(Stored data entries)
---*---
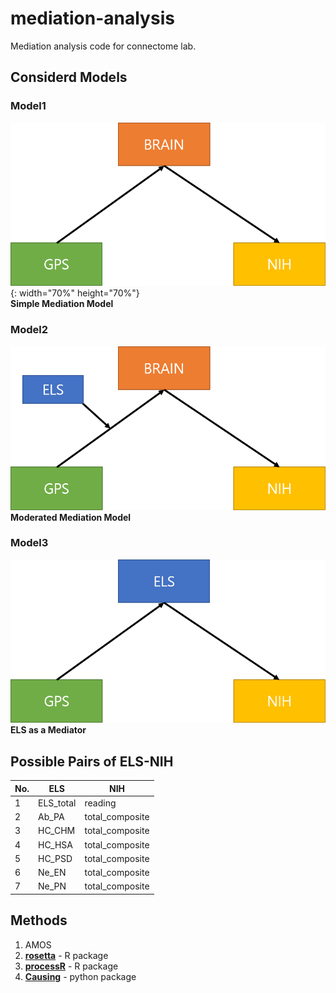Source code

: # mediation-analysis
Mediation analysis code for connectome lab. 

## Considerd Models
### Model1
![model1](./img/model1.png){: width="70%" height="70%"}    
**Simple Mediation Model**
### Model2
![model2](./img/model2.png)
**Moderated Mediation Model**
### Model3
![model3](./img/model3.png)
**ELS as a Mediator**

## Possible Pairs of ELS-NIH
|No.|ELS|NIH|
|------|---|---|
|1|ELS_total|reading|
|2|Ab_PA|total_composite|
|3|HC_CHM|total_composite|
|4|HC_HSA|total_composite|
|5|HC_PSD|total_composite|
|6|Ne_EN|total_composite|
|7|Ne_PN|total_composite|

## Methods
1. AMOS
2. [**rosetta**](https://sci-ops.gitlab.io/rosetta-stats/moderated-mediation.html#r-5) - R package
3. [**processR**](https://rpubs.com/cardiomoon/468602) - R package
4. [**Causing**](https://github.com/HolgerBartel/Causing) - python package
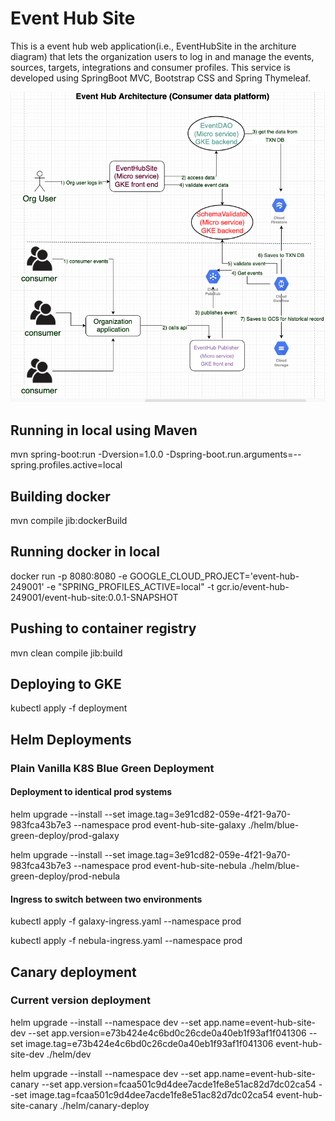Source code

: # Event Hub Site
This is a event hub web application(i.e., EventHubSite in the architure diagram) that lets the organization users to log in and manage the events, sources, targets, integrations and consumer profiles. This service is developed using SpringBoot MVC, Bootstrap CSS and Spring Thymeleaf.

![alt text](Architecture.png)

## Running in local using Maven
mvn spring-boot:run -Dversion=1.0.0 -Dspring-boot.run.arguments=--spring.profiles.active=local

## Building docker
 mvn compile jib:dockerBuild

## Running docker in local
docker run -p 8080:8080 -e GOOGLE_CLOUD_PROJECT='event-hub-249001' -e "SPRING_PROFILES_ACTIVE=local" -t gcr.io/event-hub-249001/event-hub-site:0.0.1-SNAPSHOT

## Pushing to container registry
mvn clean compile jib:build

## Deploying to GKE
kubectl apply -f deployment

## Helm Deployments
### Plain Vanilla K8S Blue Green Deployment
#### Deployment to identical prod systems
helm upgrade --install --set image.tag=3e91cd82-059e-4f21-9a70-983fca43b7e3 --namespace prod event-hub-site-galaxy ./helm/blue-green-deploy/prod-galaxy 

helm upgrade --install --set image.tag=3e91cd82-059e-4f21-9a70-983fca43b7e3 --namespace prod event-hub-site-nebula ./helm/blue-green-deploy/prod-nebula 
#### Ingress to switch between two environments
kubectl apply -f galaxy-ingress.yaml --namespace prod

kubectl apply -f nebula-ingress.yaml --namespace prod

## Canary deployment
### Current version deployment
helm upgrade --install --namespace dev --set app.name=event-hub-site-dev --set app.version=e73b424e4c6bd0c26cde0a40eb1f93af1f041306 --set image.tag=e73b424e4c6bd0c26cde0a40eb1f93af1f041306 event-hub-site-dev ./helm/dev

helm upgrade --install --namespace dev --set app.name=event-hub-site-canary --set app.version=fcaa501c9d4dee7acde1fe8e51ac82d7dc02ca54 --set image.tag=fcaa501c9d4dee7acde1fe8e51ac82d7dc02ca54 event-hub-site-canary ./helm/canary-deploy
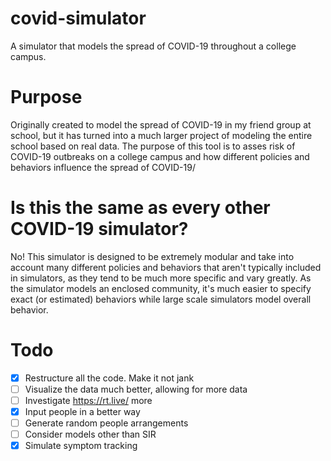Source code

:# covid-simulator
A simulator that models the spread of COVID-19 throughout a college campus.

# Purpose

Originally created to model the spread of COVID-19 in my friend group at school, but it has turned into a much larger project of modeling the entire school based on real data.
The purpose of this tool is to asses risk of COVID-19 outbreaks on a college campus and how different policies and behaviors influence the spread of COVID-19/

# Is this the same as every other COVID-19 simulator?
No! This simulator is designed to be extremely modular and take into account many different policies and behaviors that aren't typically included in simulators, as they tend to be much more specific and vary greatly. As the simulator models an enclosed community, it's much easier to specify exact (or estimated) behaviors while large scale simulators model overall behavior.

# Todo
- [x] Restructure all the code. Make it not jank
- [ ] Visualize the data much better, allowing for more data
- [ ] Investigate https://rt.live/ more
- [x] Input people in a better way
- [ ] Generate random people arrangements
- [ ] Consider models other than SIR
- [x] Simulate symptom tracking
---*---
> [What you have to do]:
Set down word for word the lines from the first entry through the line with "mvn compile jib:dockerBuild", both included, omitting pictures.

> [Written response]:
Source code

: # mediation-analysis
Mediation analysis code for connectome lab. 

## Considerd Models
### Model1
![model1](./img/model1.png){: width="70%" height="70%"}    
**Simple Mediation Model**
### Model2
![model2](./img/model2.png)
**Moderated Mediation Model**
### Model3
![model3](./img/model3.png)
**ELS as a Mediator**

## Possible Pairs of ELS-NIH
|No.|ELS|NIH|
|------|---|---|
|1|ELS_total|reading|
|2|Ab_PA|total_composite|
|3|HC_CHM|total_composite|
|4|HC_HSA|total_composite|
|5|HC_PSD|total_composite|
|6|Ne_EN|total_composite|
|7|Ne_PN|total_composite|

## Methods
1. AMOS
2. [**rosetta**](https://sci-ops.gitlab.io/rosetta-stats/moderated-mediation.html#r-5) - R package
3. [**processR**](https://rpubs.com/cardiomoon/468602) - R package
4. [**Causing**](https://github.com/HolgerBartel/Causing) - python package
Source code

: # Event Hub Site
This is a event hub web application(i.e., EventHubSite in the architure diagram) that lets the organization users to log in and manage the events, sources, targets, integrations and consumer profiles. This service is developed using SpringBoot MVC, Bootstrap CSS and Spring Thymeleaf.

![alt text](Architecture.png)

## Running in local using Maven
mvn spring-boot:run -Dversion=1.0.0 -Dspring-boot.run.arguments=--spring.profiles.active=local

## Building docker
 mvn compile jib:dockerBuild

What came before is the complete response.